§ **Description of the task**:
For the records that follow, please set down exactly the lines between the one holding "- 2 cucharadas de salsa de soja" and the one holding "1. **Preparar los", inclusive, and only those.

==================================================

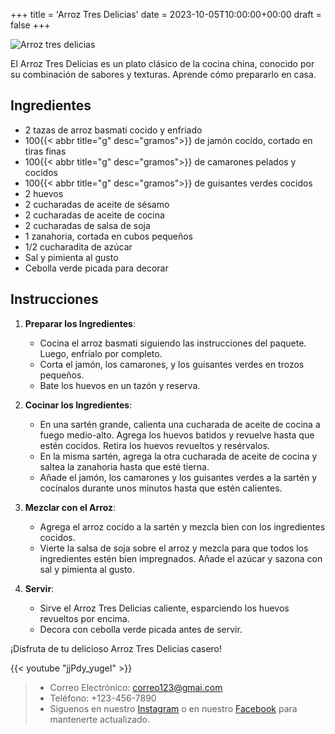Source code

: +++
title = 'Arroz Tres Delicias'
date = 2023-10-05T10:00:00+00:00
draft = false
+++

![Arroz tres delicias](/img/arrozTresDelicias.png)


El Arroz Tres Delicias es un plato clásico de la cocina china, conocido por su combinación de sabores y texturas. Aprende cómo prepararlo en casa.

## Ingredientes

- 2 tazas de arroz basmati cocido y enfriado
- 100{{< abbr title="g" desc="gramos">}} de jamón cocido, cortado en tiras finas
- 100{{< abbr title="g" desc="gramos">}} de camarones pelados y cocidos
- 100{{< abbr title="g" desc="gramos">}} de guisantes verdes cocidos
- 2 huevos
- 2 cucharadas de aceite de sésamo
- 2 cucharadas de aceite de cocina
- 2 cucharadas de salsa de soja
- 1 zanahoria, cortada en cubos pequeños
- 1/2 cucharadita de azúcar
- Sal y pimienta al gusto
- Cebolla verde picada para decorar

## Instrucciones

1. **Preparar los Ingredientes**:
   - Cocina el arroz basmati siguiendo las instrucciones del paquete. Luego, enfríalo por completo.
   - Corta el jamón, los camarones, y los guisantes verdes en trozos pequeños.
   - Bate los huevos en un tazón y reserva.

2. **Cocinar los Ingredientes**:
   - En una sartén grande, calienta una cucharada de aceite de cocina a fuego medio-alto. Agrega los huevos batidos y revuelve hasta que estén cocidos. Retira los huevos revueltos y resérvalos.
   - En la misma sartén, agrega la otra cucharada de aceite de cocina y saltea la zanahoria hasta que esté tierna.
   - Añade el jamón, los camarones y los guisantes verdes a la sartén y cocínalos durante unos minutos hasta que estén calientes.

3. **Mezclar con el Arroz**:
   - Agrega el arroz cocido a la sartén y mezcla bien con los ingredientes cocidos.
   - Vierte la salsa de soja sobre el arroz y mezcla para que todos los ingredientes estén bien impregnados. Añade el azúcar y sazona con sal y pimienta al gusto.

4. **Servir**:
   - Sirve el Arroz Tres Delicias caliente, esparciendo los huevos revueltos por encima.
   - Decora con cebolla verde picada antes de servir.

¡Disfruta de tu delicioso Arroz Tres Delicias casero!


{{< youtube "jjPdy_yugeI" >}}



> - Correo Electrónico: correo123@gmai.com
> - Teléfono: +123-456-7890
> - Siguenos en nuestro [Instagram](https://www.instagram.com/) o en nuestro [Facebook](https://www.facebook.com/?locale=es_ES) para mantenerte actualizado.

==================================================

§ **Output for this exercise**:
- 2 cucharadas de salsa de soja
- 1 zanahoria, cortada en cubos pequeños
- 1/2 cucharadita de azúcar
- Sal y pimienta al gusto
- Cebolla verde picada para decorar

## Instrucciones

1. **Preparar los Ingredientes**:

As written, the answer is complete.